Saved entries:
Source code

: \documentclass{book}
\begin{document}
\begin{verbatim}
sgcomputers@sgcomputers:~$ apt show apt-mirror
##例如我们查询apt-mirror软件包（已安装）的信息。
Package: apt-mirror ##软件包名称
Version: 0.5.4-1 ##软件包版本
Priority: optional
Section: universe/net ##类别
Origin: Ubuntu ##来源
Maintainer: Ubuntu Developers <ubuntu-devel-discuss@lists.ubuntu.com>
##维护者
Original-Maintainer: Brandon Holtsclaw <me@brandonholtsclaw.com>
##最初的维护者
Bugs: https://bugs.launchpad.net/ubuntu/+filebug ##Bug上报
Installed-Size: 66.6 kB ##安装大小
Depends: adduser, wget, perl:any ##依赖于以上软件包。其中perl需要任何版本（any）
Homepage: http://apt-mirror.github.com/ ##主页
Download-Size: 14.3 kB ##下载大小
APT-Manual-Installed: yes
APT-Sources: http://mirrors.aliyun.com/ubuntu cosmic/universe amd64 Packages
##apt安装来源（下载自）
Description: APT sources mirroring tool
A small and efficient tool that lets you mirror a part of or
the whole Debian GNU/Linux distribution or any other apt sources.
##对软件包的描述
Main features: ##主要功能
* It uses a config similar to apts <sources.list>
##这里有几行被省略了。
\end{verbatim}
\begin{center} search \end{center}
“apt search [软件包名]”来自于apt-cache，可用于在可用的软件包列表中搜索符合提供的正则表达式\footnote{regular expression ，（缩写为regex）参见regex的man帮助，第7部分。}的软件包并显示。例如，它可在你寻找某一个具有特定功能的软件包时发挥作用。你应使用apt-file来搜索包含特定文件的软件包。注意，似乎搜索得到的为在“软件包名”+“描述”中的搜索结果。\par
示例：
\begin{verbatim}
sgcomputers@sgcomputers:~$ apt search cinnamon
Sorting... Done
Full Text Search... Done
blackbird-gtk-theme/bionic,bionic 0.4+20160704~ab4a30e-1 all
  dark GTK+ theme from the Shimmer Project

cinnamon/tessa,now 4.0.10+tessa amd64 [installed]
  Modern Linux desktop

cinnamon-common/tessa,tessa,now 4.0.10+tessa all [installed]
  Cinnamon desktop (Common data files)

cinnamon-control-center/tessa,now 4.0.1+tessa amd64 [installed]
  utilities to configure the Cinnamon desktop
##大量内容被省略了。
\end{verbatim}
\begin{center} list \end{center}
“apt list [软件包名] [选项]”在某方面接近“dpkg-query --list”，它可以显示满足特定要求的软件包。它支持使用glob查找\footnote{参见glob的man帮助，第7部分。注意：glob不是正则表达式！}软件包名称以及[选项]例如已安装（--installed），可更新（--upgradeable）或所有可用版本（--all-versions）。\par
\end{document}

▸ **Task details**:
Copy task for the entries above: every line with the string "begin".

▸ **Result for this task**:
\begin{document}
\begin{verbatim}
\begin{center} search \end{center}
\begin{verbatim}
\begin{center} list \end{center}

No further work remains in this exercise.